I swam every day while I was there.  I went with my girlfriend, who when I got heat stroke would join me in the water and just hold me lying across her arms and float me around in the river, sometimes murmuring sweet nothings, sometimes humming, sometimes just silently drifting with me in the barely-there current.

We went to a couple of other rivers that summer in France but the swimming never matched what we had at the retreat.  We also swam in pools and in the Mediterranean, which really was the best ocean – so salty it held you up, the waves never more than knee-high, and a beachside bar always close by.  While every time we swam there was something wonderful about it, we both agreed on the hierarchy: lakes are best (and we kind of conflated lakes and rivers – both fresh water, both outdoors), beaches second, and pools last.  We both agreed we’d never turn down swimming in a good pool, and that it was always enjoyable, but the ranking was firm.

I returned to France for another retreat this summer, and part of the meditation practice I was given was to go to the small river near the retreat.  The first time, on the first afternoon there, I was a bit scattered and a bit scared of what was to come in the retreat, and I was also still jangly from two days of travel to get to rural France from Seattle.  Instead of meditating, I took off my clothes and just reveled in the river.  It was running shallow, and I walked down about a mile of it, swimming where I could and walking across slippery stones and gravel where I couldn’t, swimming with my hands holding my dry clothes above the water.  It cleaned me and made me feel like a boy again, and that was, it turned out, what I was supposed to be doing that first afternoon anyway.  I think my spiritual director had sensed I would veer from the assignment, but knew that the river would be the right partner for the day.
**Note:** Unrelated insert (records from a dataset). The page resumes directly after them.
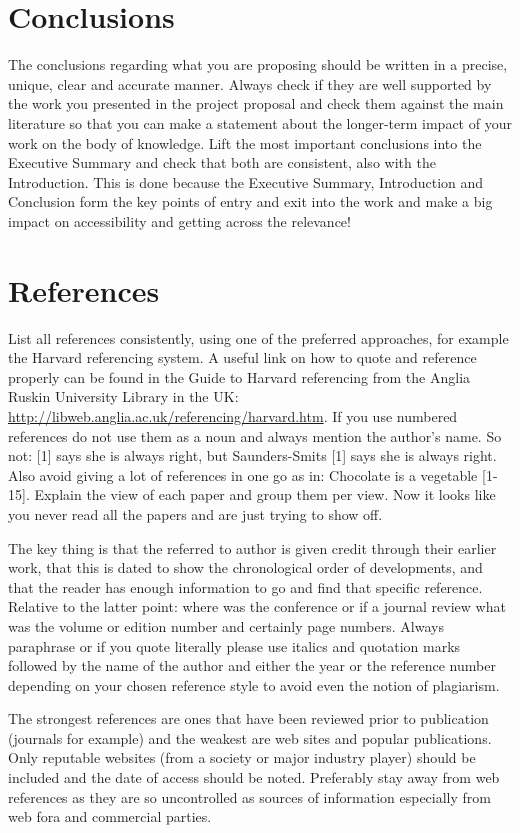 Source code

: \documentclass[12pt, english, NoHyper]{AE4010-template}
\begin{document}
\section{Conclusions}
The conclusions regarding what you are proposing should be written in a precise, unique, clear and accurate manner. Always check if they are well supported by the work you presented in the project proposal and check them against the main literature so that you can make a statement about the longer-term impact of your work on the body of knowledge. Lift the most important conclusions into the Executive Summary and check that both are consistent, also with the Introduction. This is done because the Executive Summary, Introduction and Conclusion form the key points of entry and exit into the work and make a big impact on accessibility and getting across the relevance!

\section{References}
List all references consistently, using one of the preferred approaches, for example the Harvard referencing system. A useful link on how to quote and reference properly can be found in the Guide to Harvard referencing from the Anglia Ruskin University Library in the UK: \url{http://libweb.anglia.ac.uk/referencing/harvard.htm}. If you use numbered references do not use them as a noun and always mention the author’s name. So not: [1] says she is always right, but Saunders-Smits [1] says she is always right. Also avoid giving a lot of references in one go as in: Chocolate is a vegetable [1- 15]. Explain the view of each paper and group them per view. Now it looks like you never read all the papers and are just trying to show off.

The key thing is that the referred to author is given credit through their earlier work, that this is dated to show the chronological order of developments, and that the reader has enough information to go and find that specific reference. Relative to the latter point: where was the conference or if a journal review what was the volume or edition number and certainly page numbers. Always paraphrase or if you quote literally please use italics and quotation marks followed by the name of the author and either the year or the reference number depending on your chosen reference style to avoid even the notion of plagiarism.

The strongest references are ones that have been reviewed prior to publication (journals for example) and the weakest are web sites and popular publications. Only reputable websites (from a society or major industry player) should be included and the date of access should be noted. Preferably stay away from web references as they are so uncontrolled as sources of information especially from web fora and commercial parties.
\end{document}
A few days later, after I had had my soul and my body hauled back and forth across the threshold of hell several times, we meditated on the river, on some rocks that marked a boundary line, maybe the foundation of an old mill.  I was asked to face upstream and feel the river as a set of memories washing over me.  I couldn’t do it; I couldn’t reimagine the water as anything other than water, or the river as anything other than what it was, with its chestnut trees on the banks and the polished granite stones which spring floods had worn smooth.  The water was still just then in mid-summer; in spring, when the floods would be at their height, I’m sure I could have imagined the waters as being memories, but my memories just then were not of the kind that inspire a gentle smooth current, or waters which were calling me to hold me up and soothe me.

I’ve come to realize that rivers aren’t like lakes at all, and that a good river is the best place to swim, always.  The current holds you and takes over from your incorrect and overly deterministic sense of direction.  The water holds you up, and the constant current dissipates any attempt to retain the drowsy heat that turns summer lakes into a kind of soapy bath.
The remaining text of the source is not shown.